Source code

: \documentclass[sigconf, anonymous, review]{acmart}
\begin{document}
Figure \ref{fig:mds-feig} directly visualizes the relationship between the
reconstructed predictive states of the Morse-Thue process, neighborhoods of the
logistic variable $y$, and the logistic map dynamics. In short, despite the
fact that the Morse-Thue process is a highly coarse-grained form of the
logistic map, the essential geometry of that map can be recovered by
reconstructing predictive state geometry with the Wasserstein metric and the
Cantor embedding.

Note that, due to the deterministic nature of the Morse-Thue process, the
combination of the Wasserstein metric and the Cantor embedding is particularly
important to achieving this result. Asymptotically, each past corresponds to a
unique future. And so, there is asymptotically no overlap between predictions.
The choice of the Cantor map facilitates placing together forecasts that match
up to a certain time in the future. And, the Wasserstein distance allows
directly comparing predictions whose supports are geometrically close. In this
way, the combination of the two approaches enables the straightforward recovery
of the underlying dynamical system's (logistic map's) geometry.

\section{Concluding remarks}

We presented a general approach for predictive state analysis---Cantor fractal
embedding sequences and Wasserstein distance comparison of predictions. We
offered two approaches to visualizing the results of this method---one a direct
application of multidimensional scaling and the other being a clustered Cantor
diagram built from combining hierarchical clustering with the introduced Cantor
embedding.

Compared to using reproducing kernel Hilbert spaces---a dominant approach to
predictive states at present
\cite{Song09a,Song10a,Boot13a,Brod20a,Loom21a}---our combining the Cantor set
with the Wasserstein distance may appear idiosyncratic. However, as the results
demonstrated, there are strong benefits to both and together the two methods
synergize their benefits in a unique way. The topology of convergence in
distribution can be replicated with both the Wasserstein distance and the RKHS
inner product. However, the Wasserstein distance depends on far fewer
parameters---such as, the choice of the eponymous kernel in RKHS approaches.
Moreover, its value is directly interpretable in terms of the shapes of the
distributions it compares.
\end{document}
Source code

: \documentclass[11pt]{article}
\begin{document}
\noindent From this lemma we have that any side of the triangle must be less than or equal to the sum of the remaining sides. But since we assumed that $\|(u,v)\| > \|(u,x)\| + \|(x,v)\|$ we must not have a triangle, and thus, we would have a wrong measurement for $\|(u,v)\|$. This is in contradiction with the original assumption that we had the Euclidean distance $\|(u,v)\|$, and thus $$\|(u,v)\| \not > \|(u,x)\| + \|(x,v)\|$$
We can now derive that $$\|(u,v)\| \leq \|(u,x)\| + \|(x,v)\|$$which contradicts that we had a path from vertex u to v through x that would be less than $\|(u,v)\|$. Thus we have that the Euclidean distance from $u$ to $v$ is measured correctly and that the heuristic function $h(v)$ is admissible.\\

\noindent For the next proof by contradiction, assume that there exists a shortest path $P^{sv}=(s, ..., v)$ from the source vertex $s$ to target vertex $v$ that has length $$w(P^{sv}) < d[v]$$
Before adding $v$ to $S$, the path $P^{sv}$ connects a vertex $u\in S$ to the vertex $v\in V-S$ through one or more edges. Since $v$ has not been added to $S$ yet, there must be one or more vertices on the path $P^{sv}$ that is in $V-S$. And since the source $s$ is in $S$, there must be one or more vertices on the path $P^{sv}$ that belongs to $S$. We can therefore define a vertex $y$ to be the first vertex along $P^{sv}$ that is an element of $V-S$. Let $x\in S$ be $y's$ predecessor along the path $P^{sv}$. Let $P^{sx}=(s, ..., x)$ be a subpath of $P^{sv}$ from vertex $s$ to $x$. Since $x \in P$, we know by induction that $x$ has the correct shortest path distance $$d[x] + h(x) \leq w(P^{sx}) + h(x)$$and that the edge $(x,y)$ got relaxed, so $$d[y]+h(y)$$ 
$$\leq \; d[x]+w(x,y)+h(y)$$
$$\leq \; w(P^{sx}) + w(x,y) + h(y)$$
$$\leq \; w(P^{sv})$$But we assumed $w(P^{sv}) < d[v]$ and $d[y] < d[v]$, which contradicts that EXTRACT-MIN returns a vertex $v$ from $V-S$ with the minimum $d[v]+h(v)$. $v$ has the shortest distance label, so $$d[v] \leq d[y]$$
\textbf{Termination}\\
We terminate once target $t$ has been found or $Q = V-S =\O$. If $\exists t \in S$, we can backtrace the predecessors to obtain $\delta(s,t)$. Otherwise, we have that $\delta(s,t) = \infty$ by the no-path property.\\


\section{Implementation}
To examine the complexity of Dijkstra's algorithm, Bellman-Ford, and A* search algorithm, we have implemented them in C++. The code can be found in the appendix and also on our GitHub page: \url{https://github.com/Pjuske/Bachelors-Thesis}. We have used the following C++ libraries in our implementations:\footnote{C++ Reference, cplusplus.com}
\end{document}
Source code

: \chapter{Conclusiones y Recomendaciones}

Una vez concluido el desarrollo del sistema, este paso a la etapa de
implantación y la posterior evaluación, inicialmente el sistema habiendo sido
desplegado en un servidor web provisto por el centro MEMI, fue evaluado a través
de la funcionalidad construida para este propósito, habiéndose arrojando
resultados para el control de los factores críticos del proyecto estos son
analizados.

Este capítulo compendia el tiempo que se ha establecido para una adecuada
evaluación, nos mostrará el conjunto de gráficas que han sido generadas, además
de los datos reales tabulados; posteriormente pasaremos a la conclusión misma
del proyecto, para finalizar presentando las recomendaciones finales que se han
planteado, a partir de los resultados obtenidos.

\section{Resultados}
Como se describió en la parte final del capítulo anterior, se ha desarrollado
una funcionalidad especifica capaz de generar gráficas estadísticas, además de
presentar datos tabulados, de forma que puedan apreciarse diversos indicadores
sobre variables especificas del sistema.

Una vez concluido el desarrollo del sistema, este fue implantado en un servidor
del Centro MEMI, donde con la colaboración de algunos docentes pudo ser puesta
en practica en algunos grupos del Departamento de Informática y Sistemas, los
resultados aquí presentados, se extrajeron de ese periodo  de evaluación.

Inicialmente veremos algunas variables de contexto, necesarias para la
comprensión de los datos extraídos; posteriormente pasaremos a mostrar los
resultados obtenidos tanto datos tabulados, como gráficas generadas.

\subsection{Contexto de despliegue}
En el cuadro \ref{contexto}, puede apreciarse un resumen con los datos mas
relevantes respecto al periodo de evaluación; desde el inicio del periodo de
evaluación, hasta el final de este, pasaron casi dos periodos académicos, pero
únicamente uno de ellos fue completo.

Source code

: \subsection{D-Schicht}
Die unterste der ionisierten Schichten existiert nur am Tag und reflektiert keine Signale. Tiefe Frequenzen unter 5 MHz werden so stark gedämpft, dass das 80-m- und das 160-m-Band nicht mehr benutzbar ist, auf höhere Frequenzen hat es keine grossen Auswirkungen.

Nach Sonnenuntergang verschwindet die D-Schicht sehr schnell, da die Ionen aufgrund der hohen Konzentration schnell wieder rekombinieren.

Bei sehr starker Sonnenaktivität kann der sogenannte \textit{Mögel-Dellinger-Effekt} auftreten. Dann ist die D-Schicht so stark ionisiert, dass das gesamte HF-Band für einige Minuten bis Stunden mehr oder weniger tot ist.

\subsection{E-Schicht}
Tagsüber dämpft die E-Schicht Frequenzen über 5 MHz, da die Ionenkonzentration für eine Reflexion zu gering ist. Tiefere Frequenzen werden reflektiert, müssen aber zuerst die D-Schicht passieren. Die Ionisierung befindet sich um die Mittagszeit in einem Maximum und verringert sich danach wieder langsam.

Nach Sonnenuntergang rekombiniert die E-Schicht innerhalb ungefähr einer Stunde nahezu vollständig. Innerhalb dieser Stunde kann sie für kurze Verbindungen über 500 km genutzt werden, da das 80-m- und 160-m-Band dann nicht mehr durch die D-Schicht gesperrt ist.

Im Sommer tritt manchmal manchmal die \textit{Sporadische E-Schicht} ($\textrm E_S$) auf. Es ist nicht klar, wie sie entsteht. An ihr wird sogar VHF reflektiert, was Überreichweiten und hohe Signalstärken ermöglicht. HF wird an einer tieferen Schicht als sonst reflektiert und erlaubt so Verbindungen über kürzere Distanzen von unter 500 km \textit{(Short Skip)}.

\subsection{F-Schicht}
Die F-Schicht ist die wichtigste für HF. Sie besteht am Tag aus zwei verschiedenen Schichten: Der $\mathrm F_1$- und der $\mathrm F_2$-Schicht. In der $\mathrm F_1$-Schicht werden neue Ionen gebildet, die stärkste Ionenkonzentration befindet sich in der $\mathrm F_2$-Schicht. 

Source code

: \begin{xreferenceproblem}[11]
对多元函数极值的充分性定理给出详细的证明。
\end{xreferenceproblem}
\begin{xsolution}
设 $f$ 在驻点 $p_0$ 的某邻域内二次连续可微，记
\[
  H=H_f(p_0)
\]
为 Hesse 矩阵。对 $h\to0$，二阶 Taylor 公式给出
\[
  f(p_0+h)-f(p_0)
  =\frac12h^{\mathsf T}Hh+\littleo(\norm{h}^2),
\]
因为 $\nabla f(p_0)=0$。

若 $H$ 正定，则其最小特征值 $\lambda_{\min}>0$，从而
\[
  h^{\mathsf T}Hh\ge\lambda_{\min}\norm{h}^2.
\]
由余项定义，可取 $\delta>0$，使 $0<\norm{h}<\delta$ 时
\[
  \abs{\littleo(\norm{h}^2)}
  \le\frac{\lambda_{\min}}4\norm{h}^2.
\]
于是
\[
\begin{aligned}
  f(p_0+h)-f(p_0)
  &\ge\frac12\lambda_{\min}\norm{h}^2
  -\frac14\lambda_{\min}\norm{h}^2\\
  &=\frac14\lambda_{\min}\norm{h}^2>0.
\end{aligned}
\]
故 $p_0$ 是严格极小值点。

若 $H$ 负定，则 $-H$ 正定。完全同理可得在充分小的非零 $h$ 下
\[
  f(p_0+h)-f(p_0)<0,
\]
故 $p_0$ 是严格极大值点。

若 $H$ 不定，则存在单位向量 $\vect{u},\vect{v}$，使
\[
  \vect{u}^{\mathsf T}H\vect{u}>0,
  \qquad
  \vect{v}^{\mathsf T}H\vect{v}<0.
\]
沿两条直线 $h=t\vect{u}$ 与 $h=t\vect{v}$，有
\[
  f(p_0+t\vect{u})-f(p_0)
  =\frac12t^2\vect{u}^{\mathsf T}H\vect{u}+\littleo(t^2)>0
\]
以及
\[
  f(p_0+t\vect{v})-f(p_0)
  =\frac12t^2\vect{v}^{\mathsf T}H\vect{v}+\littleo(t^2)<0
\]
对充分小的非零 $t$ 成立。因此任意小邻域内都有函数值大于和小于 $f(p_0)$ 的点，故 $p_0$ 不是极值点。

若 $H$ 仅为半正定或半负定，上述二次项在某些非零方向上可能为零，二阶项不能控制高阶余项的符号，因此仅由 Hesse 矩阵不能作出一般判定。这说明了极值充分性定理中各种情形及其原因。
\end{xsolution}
○ ○ ○ ○ ○
■ **Aim of the task**
Please output exactly the lines between the one holding "embedding sequences and" and the one holding "demonstrated, there are" in the records above, inclusive, and nothing more.

■ **Output for this exercise**
embedding sequences and Wasserstein distance comparison of predictions. We
offered two approaches to visualizing the results of this method---one a direct
application of multidimensional scaling and the other being a clustered Cantor
diagram built from combining hierarchical clustering with the introduced Cantor
embedding.

Compared to using reproducing kernel Hilbert spaces---a dominant approach to
predictive states at present
\cite{Song09a,Song10a,Boot13a,Brod20a,Loom21a}---our combining the Cantor set
with the Wasserstein distance may appear idiosyncratic. However, as the results
demonstrated, there are strong benefits to both and together the two methods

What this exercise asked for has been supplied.